** WHAT TO PRODUCE **
Only the lines from the start of the data through the line containing "It is a daily" should be written out, exactly as they are, with both ends included and the pictures left out.
DATA: Begin
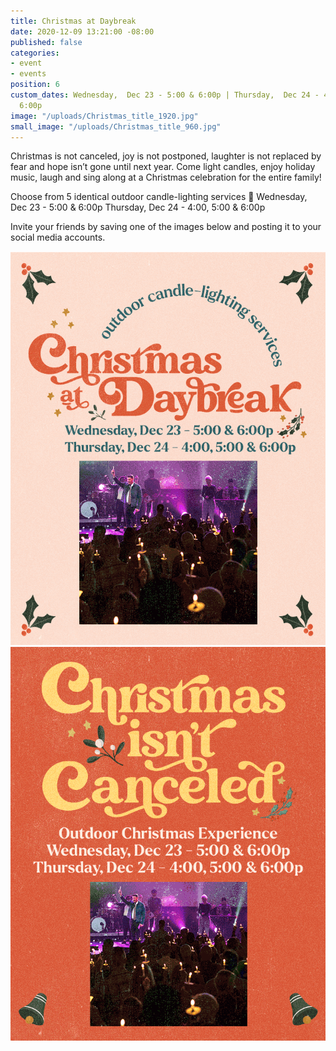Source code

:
 ```yaml
---
title: Christmas at Daybreak
date: 2020-12-09 13:21:00 -08:00
published: false
categories:
- event
- events
position: 6
custom_dates: Wednesday,  Dec 23 - 5:00 & 6:00p | Thursday,  Dec 24 - 4:00, 5:00 &
  6:00p
image: "/uploads/Christmas_title_1920.jpg"
small_image: "/uploads/Christmas_title_960.jpg"
---
```


Christmas is not canceled, joy is not postponed, laughter is not replaced by fear and hope isn’t gone until next year. Come light candles, enjoy holiday music, laugh and sing along at a Christmas celebration for the entire family!

Choose from 5 identical outdoor candle-lighting services 
Wednesday,  Dec 23 - 5:00 & 6:00p
Thursday,  Dec 24 - 4:00, 5:00 & 6:00p

Invite your friends by saving one of the images below and posting it to your social media accounts.

![Christmas-2020.gif](/uploads/Christmas-2020.gif)
![Christmas-2020_social-ad-2.gif](/uploads/Christmas-2020_social-ad-2.gif)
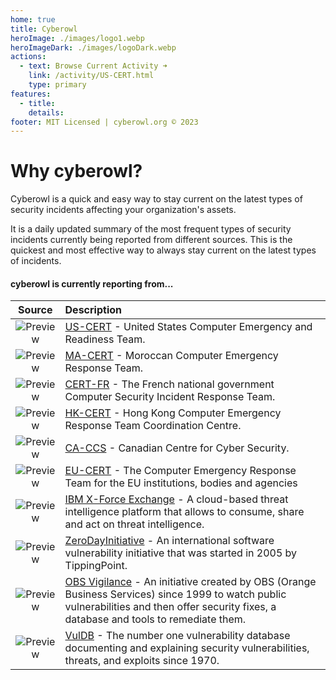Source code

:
 ```yaml
---
home: true
title: Cyberowl
heroImage: ./images/logo1.webp
heroImageDark: ./images/logoDark.webp
actions:
  - text: Browse Current Activity ➜
    link: /activity/US-CERT.html
    type: primary
features:
  - title:
    details:
footer: MIT Licensed | cyberowl.org © 2023
---
```


# Why cyberowl?

Cyberowl is a quick and easy way to stay current on the latest types of security incidents affecting your organization's assets.

It is a daily updated summary of the most frequent types of security incidents currently being reported from different sources. This is the quickest and most effective way to always stay current on the latest types of incidents.

#### cyberowl is currently reporting from...

|Source|Description|
|:---:|:---|
|![Preview](/images/us-cert.png) |[US-CERT](https://www.cisa.gov/uscert/ncas/current-activity) - United States Computer Emergency and Readiness Team.|
|![Preview](/images/ma-cert.png)|[MA-CERT](https://www.dgssi.gov.ma/fr/macert/bulletins-de-securite.html) - Moroccan Computer Emergency Response Team.|
|![Preview](/images/cert-fr.png)|[CERT-FR](https://www.cert.ssi.gouv.fr/) - The French national government Computer Security Incident Response Team.|
|![Preview](/images/hk-cert.png)|[HK-CERT](https://www.hkcert.org/security-bulletin?item_per_page=10) - Hong Kong Computer Emergency Response Team Coordination Centre.|
|![Preview](/images/ca-ccs.png)|[CA-CCS](https://cyber.gc.ca/en/alerts-advisories) - Canadian Centre for Cyber Security. |
|![Preview](/images/eu-cert.png)|[EU-CERT](https://cow-www-prod.azurewebsites.net/publications/security-advisories/2023) - The Computer Emergency Response Team for the EU institutions, bodies and agencies|
|![Preview](/images/ibm-x-force-exchange.png)|[IBM X-Force Exchange](https://exchange.xforce.ibmcloud.com/activity/list) - A cloud-based threat intelligence platform that allows to consume, share and act on threat intelligence.|
|![Preview](/images/zdi.png)|[ZeroDayInitiative](https://www.zerodayinitiative.com/advisories/published/) - An international software vulnerability initiative that was started in 2005 by TippingPoint.|
|![Preview](/images/vigilance.png)|[OBS Vigilance](https://vigilance.fr/) - An initiative created by OBS (Orange Business Services) since 1999 to watch public vulnerabilities and then offer security fixes, a database and tools to remediate them.|
|![Preview](/images/vuldb.png)|[VulDB](https://vuldb.com/?live.recent) - The number one vulnerability database documenting and explaining security vulnerabilities, threats, and exploits since 1970.|
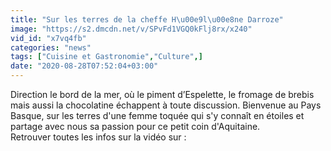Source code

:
 ```yaml
---
title: "Sur les terres de la cheffe H\u00e9l\u00e8ne Darroze"
image: "https://s2.dmcdn.net/v/SPvFd1VGQ0kFlj8rx/x240"
vid_id: "x7vq4fb"
categories: "news"
tags: ["Cuisine et Gastronomie","Culture",]
date: "2020-08-28T07:52:04+03:00"
---
```

Direction le bord de la mer, où le piment d’Espelette, le fromage de brebis mais aussi la chocolatine échappent à toute discussion. Bienvenue au Pays Basque, sur les terres d'une femme toquée qui s'y connaît en étoiles et partage avec nous sa passion pour ce petit coin d'Aquitaine.  <br>Retrouver toutes les infos sur la vidéo sur : 
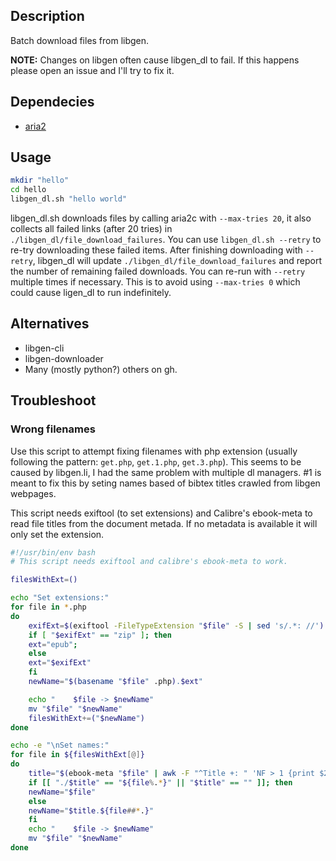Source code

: ## Description
Batch download files from libgen.

**NOTE:** Changes on libgen often cause libgen_dl to fail. If this happens please open an issue and I'll try to fix it.

## Dependecies

- [aria2](https://github.com/aria2/aria2)

## Usage

``` bash
mkdir "hello"
cd hello
libgen_dl.sh "hello world"
```

libgen_dl.sh downloads files by calling aria2c with `--max-tries 20`, it also collects all failed links (after 20 tries) in `./libgen_dl/file_download_failures`. You can use `libgen_dl.sh --retry` to re-try downloading these failed items. After finishing downloading with `--retry`, libgen_dl will update `./libgen_dl/file_download_failures` and report the number of remaining failed downloads. You can re-run with `--retry` multiple times if necessary. This is to avoid using `--max-tries 0` which could cause ligen_dl to run indefinitely.

## Alternatives
- libgen-cli
- libgen-downloader
- Many (mostly python?) others on gh.

## Troubleshoot

###  Wrong filenames
Use this script to attempt fixing filenames with php extension (usually following the pattern: `get.php`, `get.1.php`, `get.3.php`). This seems to be caused by libgen.li, I had the same problem with multiple dl managers. #1 is meant to fix this by seting names based of bibtex titles crawled from libgen webpages. 

This script needs exiftool (to set extensions) and Calibre's ebook-meta to read file titles from the document metada. If no metadata is available it will only set the extension.

``` bash
#!/usr/bin/env bash
# This script needs exiftool and calibre's ebook-meta to work.

filesWithExt=()

echo "Set extensions:"
for file in *.php 
do
    exifExt=$(exiftool -FileTypeExtension "$file" -S | sed 's/.*: //')
    if [ "$exifExt" == "zip" ]; then
	ext="epub";
    else
	ext="$exifExt"
    fi
    newName="$(basename "$file" .php).$ext"

    echo "    $file	-> $newName"
    mv "$file" "$newName"
    filesWithExt+=("$newName")
done

echo -e "\nSet names:"
for file in ${filesWithExt[@]}
do
    title="$(ebook-meta "$file" | awk -F "^Title +: " 'NF > 1 {print $2}')"
    if [[ "./$title" == "${file%.*}" || "$title" == "" ]]; then
	newName="$file" 
    else
	newName="$title.${file##*.}"
    fi 
    echo "    $file	-> $newName"
    mv "$file" "$newName"
done
```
DATA: End
** YOUR RESPONSE **
Source code

:
 ```yaml
---
title: Christmas at Daybreak
date: 2020-12-09 13:21:00 -08:00
published: false
categories:
- event
- events
position: 6
custom_dates: Wednesday,  Dec 23 - 5:00 & 6:00p | Thursday,  Dec 24 - 4:00, 5:00 &
  6:00p
image: "/uploads/Christmas_title_1920.jpg"
small_image: "/uploads/Christmas_title_960.jpg"
---
```


Christmas is not canceled, joy is not postponed, laughter is not replaced by fear and hope isn’t gone until next year. Come light candles, enjoy holiday music, laugh and sing along at a Christmas celebration for the entire family!

Choose from 5 identical outdoor candle-lighting services 
Wednesday,  Dec 23 - 5:00 & 6:00p
Thursday,  Dec 24 - 4:00, 5:00 & 6:00p

Invite your friends by saving one of the images below and posting it to your social media accounts.

![Christmas-2020.gif](/uploads/Christmas-2020.gif)
![Christmas-2020_social-ad-2.gif](/uploads/Christmas-2020_social-ad-2.gif)
Source code

:
 ```yaml
---
home: true
title: Cyberowl
heroImage: ./images/logo1.webp
heroImageDark: ./images/logoDark.webp
actions:
  - text: Browse Current Activity ➜
    link: /activity/US-CERT.html
    type: primary
features:
  - title:
    details:
footer: MIT Licensed | cyberowl.org © 2023
---
```


# Why cyberowl?

Cyberowl is a quick and easy way to stay current on the latest types of security incidents affecting your organization's assets.

It is a daily updated summary of the most frequent types of security incidents currently being reported from different sources. This is the quickest and most effective way to always stay current on the latest types of incidents.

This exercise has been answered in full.